Collected data
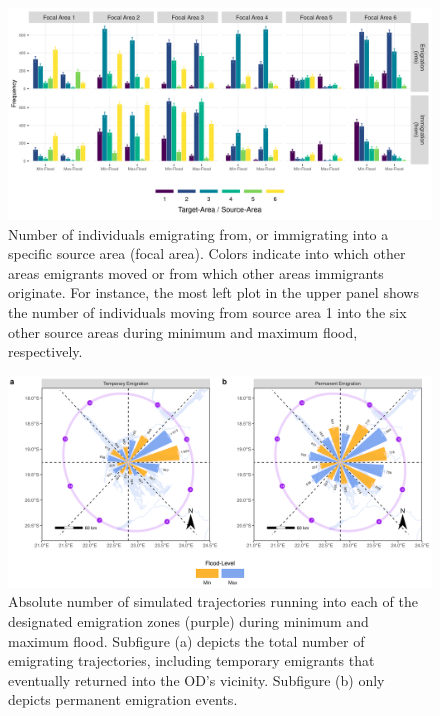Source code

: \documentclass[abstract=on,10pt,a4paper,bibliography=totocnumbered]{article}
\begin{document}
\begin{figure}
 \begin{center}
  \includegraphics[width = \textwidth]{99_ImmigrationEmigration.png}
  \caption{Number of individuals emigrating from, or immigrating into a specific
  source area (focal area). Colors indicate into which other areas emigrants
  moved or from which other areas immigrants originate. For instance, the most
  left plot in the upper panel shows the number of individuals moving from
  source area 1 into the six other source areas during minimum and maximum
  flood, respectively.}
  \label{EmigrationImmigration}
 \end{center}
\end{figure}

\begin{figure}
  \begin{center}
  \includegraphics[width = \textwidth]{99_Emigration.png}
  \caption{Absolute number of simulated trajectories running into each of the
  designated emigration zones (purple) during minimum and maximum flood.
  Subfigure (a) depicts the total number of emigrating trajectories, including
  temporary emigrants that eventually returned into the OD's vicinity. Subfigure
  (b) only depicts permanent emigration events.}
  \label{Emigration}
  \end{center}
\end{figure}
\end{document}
--
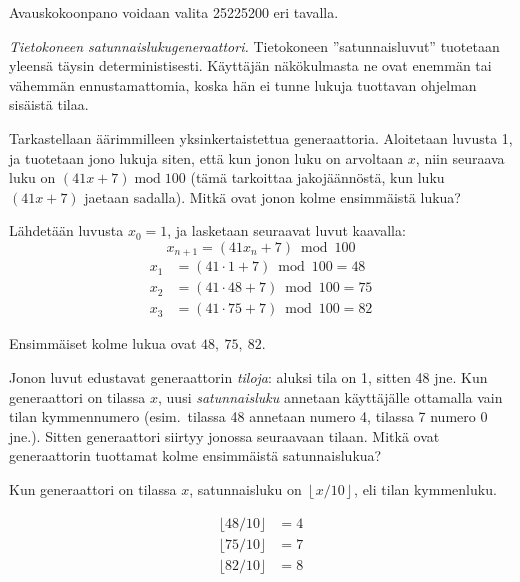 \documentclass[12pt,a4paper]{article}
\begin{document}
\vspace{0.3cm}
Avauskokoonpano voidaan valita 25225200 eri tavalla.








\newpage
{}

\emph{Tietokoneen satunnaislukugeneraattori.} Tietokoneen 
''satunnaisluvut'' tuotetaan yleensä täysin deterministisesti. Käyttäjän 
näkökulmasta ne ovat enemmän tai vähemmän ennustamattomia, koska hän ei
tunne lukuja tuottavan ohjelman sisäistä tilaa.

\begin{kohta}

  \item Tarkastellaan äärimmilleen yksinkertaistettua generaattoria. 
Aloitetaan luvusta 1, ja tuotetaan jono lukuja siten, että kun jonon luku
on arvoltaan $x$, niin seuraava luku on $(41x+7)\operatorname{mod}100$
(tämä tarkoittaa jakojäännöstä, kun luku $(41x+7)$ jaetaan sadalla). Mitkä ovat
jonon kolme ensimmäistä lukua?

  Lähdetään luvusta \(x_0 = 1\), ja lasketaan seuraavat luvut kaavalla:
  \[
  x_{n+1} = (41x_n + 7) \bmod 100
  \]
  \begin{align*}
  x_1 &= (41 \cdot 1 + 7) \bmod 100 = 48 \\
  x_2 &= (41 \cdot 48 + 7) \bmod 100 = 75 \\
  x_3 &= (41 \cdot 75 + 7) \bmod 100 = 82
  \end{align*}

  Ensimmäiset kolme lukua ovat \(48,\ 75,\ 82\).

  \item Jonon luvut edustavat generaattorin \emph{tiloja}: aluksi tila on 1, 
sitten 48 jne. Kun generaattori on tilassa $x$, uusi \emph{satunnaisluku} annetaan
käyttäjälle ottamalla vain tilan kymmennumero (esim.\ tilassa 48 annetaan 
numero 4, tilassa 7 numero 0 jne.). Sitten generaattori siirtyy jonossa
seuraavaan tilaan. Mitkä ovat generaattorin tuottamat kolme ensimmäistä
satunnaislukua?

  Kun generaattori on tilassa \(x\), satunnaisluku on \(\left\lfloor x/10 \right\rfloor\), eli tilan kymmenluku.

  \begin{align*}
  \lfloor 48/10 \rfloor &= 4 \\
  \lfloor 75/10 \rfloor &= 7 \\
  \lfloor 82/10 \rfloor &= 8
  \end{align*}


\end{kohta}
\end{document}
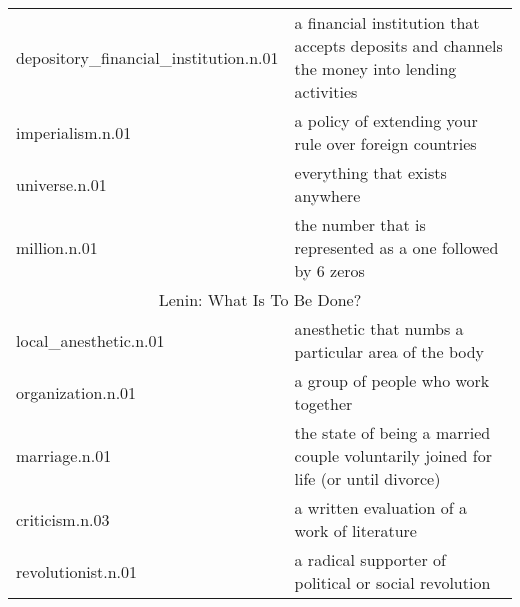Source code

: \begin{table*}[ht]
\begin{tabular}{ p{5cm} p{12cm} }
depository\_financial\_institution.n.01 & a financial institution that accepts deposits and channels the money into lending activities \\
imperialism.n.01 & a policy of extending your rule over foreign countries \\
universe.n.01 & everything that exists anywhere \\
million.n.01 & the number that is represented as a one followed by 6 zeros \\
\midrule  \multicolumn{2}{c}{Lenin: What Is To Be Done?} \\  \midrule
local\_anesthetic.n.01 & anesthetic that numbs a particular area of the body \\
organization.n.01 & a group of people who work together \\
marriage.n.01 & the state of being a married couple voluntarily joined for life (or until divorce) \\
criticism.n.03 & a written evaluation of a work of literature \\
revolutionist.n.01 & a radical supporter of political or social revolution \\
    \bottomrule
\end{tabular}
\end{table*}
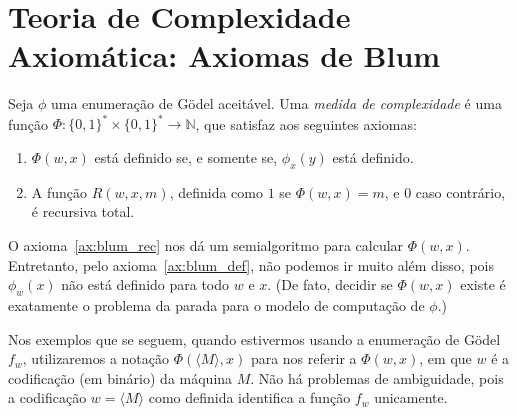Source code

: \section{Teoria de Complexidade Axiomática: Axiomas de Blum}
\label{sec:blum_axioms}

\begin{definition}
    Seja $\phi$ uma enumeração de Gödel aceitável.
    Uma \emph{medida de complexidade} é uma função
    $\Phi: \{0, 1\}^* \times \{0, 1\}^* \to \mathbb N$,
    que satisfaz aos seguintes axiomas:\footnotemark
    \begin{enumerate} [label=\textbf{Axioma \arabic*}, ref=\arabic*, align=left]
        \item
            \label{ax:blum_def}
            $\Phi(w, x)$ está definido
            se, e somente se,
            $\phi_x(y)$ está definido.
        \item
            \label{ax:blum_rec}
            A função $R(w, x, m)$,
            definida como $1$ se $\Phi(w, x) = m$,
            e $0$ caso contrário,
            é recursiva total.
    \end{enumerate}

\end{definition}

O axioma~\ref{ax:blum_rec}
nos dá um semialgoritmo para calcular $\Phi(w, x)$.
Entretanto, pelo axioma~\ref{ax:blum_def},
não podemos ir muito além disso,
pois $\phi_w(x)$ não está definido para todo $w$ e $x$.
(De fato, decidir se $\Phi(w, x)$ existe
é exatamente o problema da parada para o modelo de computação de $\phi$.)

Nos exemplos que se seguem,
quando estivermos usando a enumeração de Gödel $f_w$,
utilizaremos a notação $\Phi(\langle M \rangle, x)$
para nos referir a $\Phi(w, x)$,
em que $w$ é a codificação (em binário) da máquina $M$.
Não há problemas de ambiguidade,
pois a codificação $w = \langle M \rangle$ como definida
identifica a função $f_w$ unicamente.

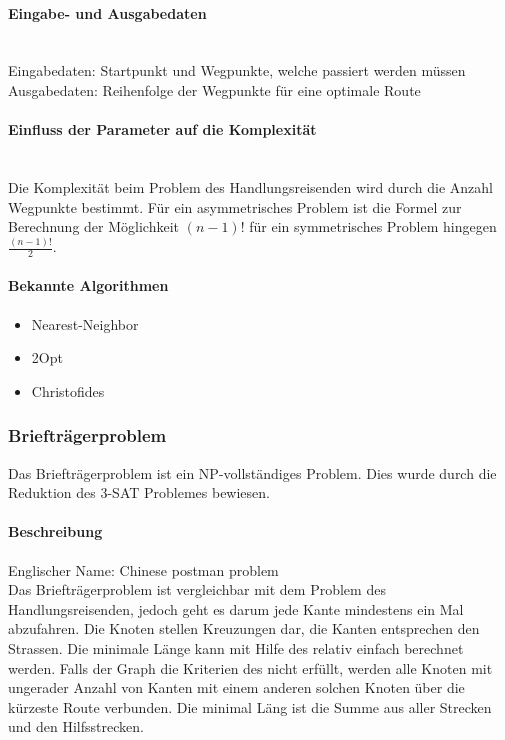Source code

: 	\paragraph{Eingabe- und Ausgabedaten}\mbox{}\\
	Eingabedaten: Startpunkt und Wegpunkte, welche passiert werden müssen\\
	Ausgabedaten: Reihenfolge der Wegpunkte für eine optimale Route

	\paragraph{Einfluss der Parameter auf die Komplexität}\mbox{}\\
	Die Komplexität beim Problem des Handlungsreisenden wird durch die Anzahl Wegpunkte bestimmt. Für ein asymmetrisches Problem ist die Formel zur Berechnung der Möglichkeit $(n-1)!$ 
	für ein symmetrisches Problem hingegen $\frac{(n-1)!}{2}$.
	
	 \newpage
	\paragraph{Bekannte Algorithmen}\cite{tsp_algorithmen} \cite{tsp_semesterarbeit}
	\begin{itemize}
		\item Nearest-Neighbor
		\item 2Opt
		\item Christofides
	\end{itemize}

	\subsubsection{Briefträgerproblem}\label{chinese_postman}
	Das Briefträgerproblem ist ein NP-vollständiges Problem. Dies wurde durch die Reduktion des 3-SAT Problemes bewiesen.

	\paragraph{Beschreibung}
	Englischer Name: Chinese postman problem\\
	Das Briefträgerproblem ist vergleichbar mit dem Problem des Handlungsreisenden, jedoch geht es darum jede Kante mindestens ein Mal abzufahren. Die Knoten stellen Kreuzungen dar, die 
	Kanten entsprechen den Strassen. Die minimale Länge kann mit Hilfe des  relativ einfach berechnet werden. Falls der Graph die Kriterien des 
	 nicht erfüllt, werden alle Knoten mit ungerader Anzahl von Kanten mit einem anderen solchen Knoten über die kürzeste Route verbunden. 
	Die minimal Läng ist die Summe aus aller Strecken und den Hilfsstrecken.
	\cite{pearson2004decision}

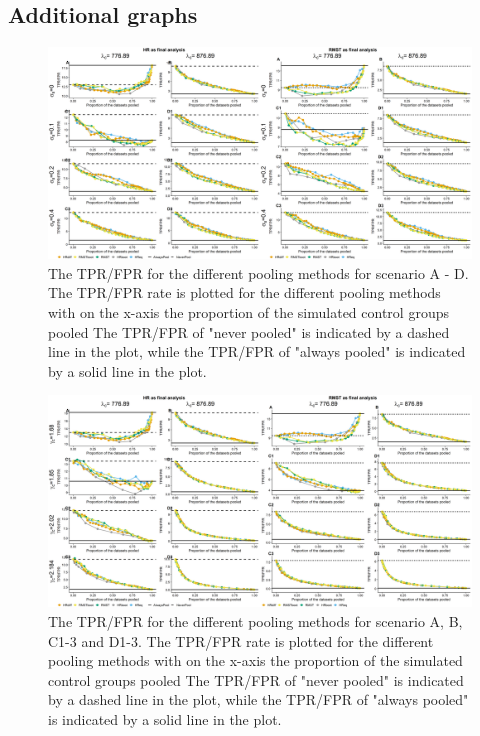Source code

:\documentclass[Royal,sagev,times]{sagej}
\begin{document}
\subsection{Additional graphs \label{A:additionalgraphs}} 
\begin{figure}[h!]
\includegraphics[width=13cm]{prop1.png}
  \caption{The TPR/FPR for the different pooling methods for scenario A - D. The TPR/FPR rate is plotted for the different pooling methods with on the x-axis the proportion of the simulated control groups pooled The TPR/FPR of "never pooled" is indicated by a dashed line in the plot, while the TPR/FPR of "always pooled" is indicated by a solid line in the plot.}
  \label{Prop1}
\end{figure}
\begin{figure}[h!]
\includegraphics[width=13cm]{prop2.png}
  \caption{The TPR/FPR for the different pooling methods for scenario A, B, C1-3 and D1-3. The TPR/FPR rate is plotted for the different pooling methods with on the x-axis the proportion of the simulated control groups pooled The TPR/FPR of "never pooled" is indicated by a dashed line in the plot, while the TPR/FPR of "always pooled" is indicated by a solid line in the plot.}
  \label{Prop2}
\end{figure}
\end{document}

YOUR INSTRUCTIONS:
Beginning with the line above that contains "para nos referir" and finishing with the line that contains "Englischer Name: Chinese postman problem\\", print those lines exactly and only. Skip all pictures.

TASK RESULT:
para nos referir a $\Phi(w, x)$,
em que $w$ é a codificação (em binário) da máquina $M$.
Não há problemas de ambiguidade,
pois a codificação $w = \langle M \rangle$ como definida
identifica a função $f_w$ unicamente.

Source code

: 	\paragraph{Eingabe- und Ausgabedaten}\mbox{}\\
	Eingabedaten: Startpunkt und Wegpunkte, welche passiert werden müssen\\
	Ausgabedaten: Reihenfolge der Wegpunkte für eine optimale Route

	\paragraph{Einfluss der Parameter auf die Komplexität}\mbox{}\\
	Die Komplexität beim Problem des Handlungsreisenden wird durch die Anzahl Wegpunkte bestimmt. Für ein asymmetrisches Problem ist die Formel zur Berechnung der Möglichkeit $(n-1)!$ 
	für ein symmetrisches Problem hingegen $\frac{(n-1)!}{2}$.
	
	 \newpage
	\paragraph{Bekannte Algorithmen}\cite{tsp_algorithmen} \cite{tsp_semesterarbeit}
	\begin{itemize}
		\item Nearest-Neighbor
		\item 2Opt
		\item Christofides
	\end{itemize}

	\subsubsection{Briefträgerproblem}\label{chinese_postman}
	Das Briefträgerproblem ist ein NP-vollständiges Problem. Dies wurde durch die Reduktion des 3-SAT Problemes bewiesen.

	\paragraph{Beschreibung}
	Englischer Name: Chinese postman problem\\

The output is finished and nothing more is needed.